Within the 48 contiguous states, a rate of four times the poverty level is $54,360 for an individual and $111,000 for a family with four people in the household. In comparison, the median individual income is $54,132 and the median household income is $70,784. Using the 5 percent standard, an individual who earns an annual income of $200,000 may qualify if he has medical debt in excess of $10,000.

While there’s nothing wrong with church members donating to pay off debts for people with higher incomes—or even for those who earn more money than their own families—that factor should be made clear.

4. Consider the possible violations of conscience.

Because of Health Insurance Portability and Accountability Act (HIPAA) regulations, debt buyers don’t know what medical procedures resulted in the unpaid debt—nor do they care. But a church could unknowingly be donating to pay the debt on medical services they find morally objectionable, such as elective abortions or gender transition therapies and surgeries.

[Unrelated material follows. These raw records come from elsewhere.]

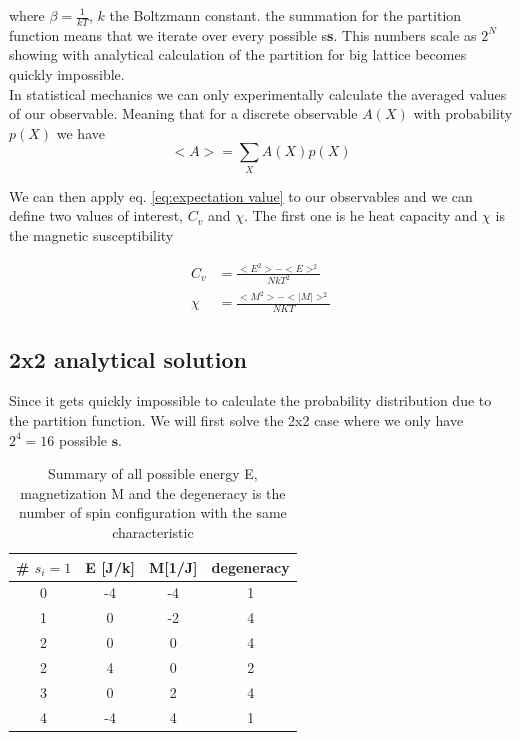 \documentclass[english,notitlepage,reprint,nofootinbib]{revtex4-2}  %
\begin{document}
	where $\beta = \frac{1}{kT}$, $k$ the Boltzmann constant. the summation for the partition
	function means that we iterate over every possible s\textbf{s}. This numbers scale as $2^N$
	showing with analytical calculation of the partition for big lattice becomes quickly 
	impossible. \\
	
	In statistical mechanics we can only experimentally calculate the averaged values of our 
	observable. Meaning that for a discrete observable $A(X)$ with probability $p(X)$ we have 
	\begin{equation}
		<A> = \sum_{X}A(X)p(X) \label{eq:expectation value}
	\end{equation} 
	
	We can then apply eq. \ref{eq:expectation value} to our observables and we can define two 
	values of interest, $C_v$ and $\chi$. The first one is he heat capacity and $\chi$ is the
	magnetic susceptibility 
	
	\begin{align}
		C_v &= \frac{<E^2> - <E>^2}{NkT^2} \label{eq:heat_capacity} \\
		\chi &= \frac{<M^2> - <|M|>^2}{NKT} \label{eq:susceptibility}
	\end{align}
 	
	\subsection{2x2 analytical solution}\label{subsec:analytical solution}
	
	Since it gets quickly impossible to calculate the probability distribution due to the 
	partition function. We will first solve the 2x2 case where we only have $2^4=16$ possible
	$\textbf{s}$. 
	
	\begin{table}[h!]
	\centering
	\begin{tabular}{|c|c|c|c|}
		\hline
		\# $s_i=1$ & E [J/k] & M[1/J] & degeneracy \\
		\hline
		\hline
		0 & -4 &  -4 &  1  \\
		1 & 0&   -2&   4  \\ 
		2 & 0 & 0&  4  \\
		2 & 4 & 0 &  2 \\
		3 & 0  & 2 & 4 \\
		4 & -4 & 4 & 1 \\
		\hline
	\end{tabular}
	\caption{ Summary of all possible energy E, magnetization M and the degeneracy is the 
	number of spin configuration with the same characteristic} \label{tab:summary2x2}
	\end{table} 
	
\end{document}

There are solid reasons, of course, to believe a Christian has done nothing wrong by attempting to perform a noble action (providing financial relief) when it could have the remote and unintended effect of supporting an evil action (such as abortion). However, some Christians might earnestly believe they’re indirectly morally complicit in providing financial assistance for an evil act even though it wasn’t their intention. Church leaders may need to consider such objections when encouraging their congregations to participate in medical debt erasure.

5. Help your congregation make a fully informed decision.

Even after considering these issues, a church congregation may determine this is the proper way to use their benevolence funds. There’s nothing inherently wrong with that, and RIP Medical Debt does seem to be a reputable organization. But by helping your congregation think through the process, you can ensure they’re doing it for the right reasons and not simply because some eye-popping numbers gave them the impression they can fix complex debt problems with a small amount of church funds.